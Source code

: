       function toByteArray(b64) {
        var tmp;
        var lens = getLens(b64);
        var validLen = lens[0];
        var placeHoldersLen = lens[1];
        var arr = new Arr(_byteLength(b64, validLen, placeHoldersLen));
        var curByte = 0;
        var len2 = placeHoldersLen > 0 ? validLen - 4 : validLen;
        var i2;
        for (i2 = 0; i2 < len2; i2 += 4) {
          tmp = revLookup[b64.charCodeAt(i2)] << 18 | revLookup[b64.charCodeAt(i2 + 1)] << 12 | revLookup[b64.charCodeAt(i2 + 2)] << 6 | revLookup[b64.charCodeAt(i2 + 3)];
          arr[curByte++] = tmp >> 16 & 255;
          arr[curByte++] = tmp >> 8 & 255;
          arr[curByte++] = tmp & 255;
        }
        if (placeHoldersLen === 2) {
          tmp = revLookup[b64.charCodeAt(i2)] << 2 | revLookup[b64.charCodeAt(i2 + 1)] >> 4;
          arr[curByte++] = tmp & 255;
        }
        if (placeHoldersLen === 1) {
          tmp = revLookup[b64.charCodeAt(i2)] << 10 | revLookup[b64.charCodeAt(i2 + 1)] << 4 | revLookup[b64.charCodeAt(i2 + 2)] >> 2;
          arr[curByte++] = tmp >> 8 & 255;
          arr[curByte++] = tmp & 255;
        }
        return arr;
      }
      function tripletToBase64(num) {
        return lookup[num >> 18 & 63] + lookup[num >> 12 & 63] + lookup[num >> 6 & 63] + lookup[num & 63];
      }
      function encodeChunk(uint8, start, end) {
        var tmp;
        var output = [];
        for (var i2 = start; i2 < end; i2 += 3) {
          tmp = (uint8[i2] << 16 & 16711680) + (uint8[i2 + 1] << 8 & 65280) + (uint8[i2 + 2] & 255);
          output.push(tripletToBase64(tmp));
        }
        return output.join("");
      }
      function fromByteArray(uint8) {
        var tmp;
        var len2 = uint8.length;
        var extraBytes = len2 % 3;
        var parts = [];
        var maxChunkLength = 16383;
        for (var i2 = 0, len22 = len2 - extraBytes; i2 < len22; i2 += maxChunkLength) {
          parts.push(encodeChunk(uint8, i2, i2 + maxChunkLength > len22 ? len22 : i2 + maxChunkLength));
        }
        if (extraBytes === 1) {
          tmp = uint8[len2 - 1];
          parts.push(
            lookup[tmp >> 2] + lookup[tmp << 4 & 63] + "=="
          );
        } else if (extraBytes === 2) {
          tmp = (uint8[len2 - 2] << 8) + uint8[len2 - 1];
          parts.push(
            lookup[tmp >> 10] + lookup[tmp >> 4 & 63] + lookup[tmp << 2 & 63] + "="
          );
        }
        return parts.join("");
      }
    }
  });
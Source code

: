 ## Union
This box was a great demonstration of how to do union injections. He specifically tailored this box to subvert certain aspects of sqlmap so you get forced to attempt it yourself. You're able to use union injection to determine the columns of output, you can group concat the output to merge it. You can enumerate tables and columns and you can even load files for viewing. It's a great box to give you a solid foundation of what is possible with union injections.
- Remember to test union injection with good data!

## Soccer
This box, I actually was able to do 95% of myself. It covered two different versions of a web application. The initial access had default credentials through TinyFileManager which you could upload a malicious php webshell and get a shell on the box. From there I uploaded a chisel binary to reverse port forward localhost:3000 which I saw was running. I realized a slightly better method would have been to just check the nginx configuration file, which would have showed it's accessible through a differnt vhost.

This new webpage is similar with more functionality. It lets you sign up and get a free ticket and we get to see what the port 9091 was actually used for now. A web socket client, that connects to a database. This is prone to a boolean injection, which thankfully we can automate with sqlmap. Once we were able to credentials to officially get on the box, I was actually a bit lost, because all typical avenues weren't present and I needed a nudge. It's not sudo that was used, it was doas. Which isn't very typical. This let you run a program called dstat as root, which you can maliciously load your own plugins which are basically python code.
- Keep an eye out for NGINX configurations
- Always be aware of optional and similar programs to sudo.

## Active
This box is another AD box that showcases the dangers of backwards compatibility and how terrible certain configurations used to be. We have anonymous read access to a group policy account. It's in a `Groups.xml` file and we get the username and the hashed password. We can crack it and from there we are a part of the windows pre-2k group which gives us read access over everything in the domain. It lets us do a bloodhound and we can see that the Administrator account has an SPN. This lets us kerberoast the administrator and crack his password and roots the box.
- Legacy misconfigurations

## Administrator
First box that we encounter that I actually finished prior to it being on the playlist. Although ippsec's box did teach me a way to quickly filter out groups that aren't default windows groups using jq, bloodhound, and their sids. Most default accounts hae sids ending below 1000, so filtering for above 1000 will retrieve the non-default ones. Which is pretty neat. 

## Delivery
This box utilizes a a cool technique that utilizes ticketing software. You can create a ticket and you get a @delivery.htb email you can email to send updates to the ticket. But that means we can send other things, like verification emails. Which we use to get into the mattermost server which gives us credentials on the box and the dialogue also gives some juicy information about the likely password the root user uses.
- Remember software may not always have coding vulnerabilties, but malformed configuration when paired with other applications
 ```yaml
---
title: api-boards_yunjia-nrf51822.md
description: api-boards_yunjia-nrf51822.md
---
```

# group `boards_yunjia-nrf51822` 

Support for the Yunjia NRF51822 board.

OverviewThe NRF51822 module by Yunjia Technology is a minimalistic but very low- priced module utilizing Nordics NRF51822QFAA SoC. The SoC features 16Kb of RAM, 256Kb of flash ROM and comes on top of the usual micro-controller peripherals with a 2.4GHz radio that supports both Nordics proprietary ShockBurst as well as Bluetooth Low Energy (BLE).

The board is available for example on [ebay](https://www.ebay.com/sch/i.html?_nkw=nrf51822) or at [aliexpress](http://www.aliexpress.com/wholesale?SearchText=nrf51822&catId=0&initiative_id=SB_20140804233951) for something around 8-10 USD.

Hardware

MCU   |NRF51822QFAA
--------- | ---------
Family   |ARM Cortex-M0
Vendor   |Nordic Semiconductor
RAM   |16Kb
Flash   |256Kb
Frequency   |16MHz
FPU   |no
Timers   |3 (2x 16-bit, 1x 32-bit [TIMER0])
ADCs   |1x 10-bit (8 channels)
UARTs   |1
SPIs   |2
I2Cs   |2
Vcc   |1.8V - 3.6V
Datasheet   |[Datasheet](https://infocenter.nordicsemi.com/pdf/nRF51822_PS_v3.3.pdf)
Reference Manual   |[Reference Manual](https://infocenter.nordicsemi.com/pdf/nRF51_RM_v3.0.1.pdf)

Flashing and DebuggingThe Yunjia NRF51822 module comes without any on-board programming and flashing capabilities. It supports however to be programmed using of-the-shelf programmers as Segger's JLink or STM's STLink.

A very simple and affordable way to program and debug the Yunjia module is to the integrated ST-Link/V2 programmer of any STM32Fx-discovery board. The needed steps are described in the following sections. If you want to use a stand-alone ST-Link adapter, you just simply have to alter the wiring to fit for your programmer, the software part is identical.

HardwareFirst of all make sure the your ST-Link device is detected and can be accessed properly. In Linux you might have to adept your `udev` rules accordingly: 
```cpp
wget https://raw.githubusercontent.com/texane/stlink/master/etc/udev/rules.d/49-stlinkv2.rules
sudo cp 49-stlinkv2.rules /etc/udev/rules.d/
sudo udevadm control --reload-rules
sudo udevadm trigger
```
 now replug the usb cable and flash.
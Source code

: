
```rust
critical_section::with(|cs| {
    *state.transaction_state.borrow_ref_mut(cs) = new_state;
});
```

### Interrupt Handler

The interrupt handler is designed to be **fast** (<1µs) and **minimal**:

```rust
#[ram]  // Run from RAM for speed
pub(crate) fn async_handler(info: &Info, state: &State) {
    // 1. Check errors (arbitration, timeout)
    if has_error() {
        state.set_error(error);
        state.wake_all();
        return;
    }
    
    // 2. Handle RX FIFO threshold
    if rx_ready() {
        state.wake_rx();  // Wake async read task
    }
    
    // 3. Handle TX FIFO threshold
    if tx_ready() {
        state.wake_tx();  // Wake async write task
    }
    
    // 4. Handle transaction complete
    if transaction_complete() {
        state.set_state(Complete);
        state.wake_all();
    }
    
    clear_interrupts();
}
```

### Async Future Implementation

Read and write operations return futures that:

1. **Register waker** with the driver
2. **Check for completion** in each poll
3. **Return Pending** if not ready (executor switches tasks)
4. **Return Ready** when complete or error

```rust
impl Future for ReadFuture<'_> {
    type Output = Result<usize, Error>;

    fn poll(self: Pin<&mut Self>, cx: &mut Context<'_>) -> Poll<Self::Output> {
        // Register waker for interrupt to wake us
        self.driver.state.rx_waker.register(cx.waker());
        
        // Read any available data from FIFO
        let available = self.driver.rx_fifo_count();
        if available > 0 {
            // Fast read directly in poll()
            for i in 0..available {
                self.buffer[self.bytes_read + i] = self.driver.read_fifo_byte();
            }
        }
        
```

----------

Activity ▸ All lines above between those holding "var lens = getLens(b64);" and "if (placeHoldersLen === 2)", inclusive, must be set down unchanged, and no other line may be included.

Response below ▸
        var lens = getLens(b64);
        var validLen = lens[0];
        var placeHoldersLen = lens[1];
        var arr = new Arr(_byteLength(b64, validLen, placeHoldersLen));
        var curByte = 0;
        var len2 = placeHoldersLen > 0 ? validLen - 4 : validLen;
        var i2;
        for (i2 = 0; i2 < len2; i2 += 4) {
          tmp = revLookup[b64.charCodeAt(i2)] << 18 | revLookup[b64.charCodeAt(i2 + 1)] << 12 | revLookup[b64.charCodeAt(i2 + 2)] << 6 | revLookup[b64.charCodeAt(i2 + 3)];
          arr[curByte++] = tmp >> 16 & 255;
          arr[curByte++] = tmp >> 8 & 255;
          arr[curByte++] = tmp & 255;
        }
        if (placeHoldersLen === 2) {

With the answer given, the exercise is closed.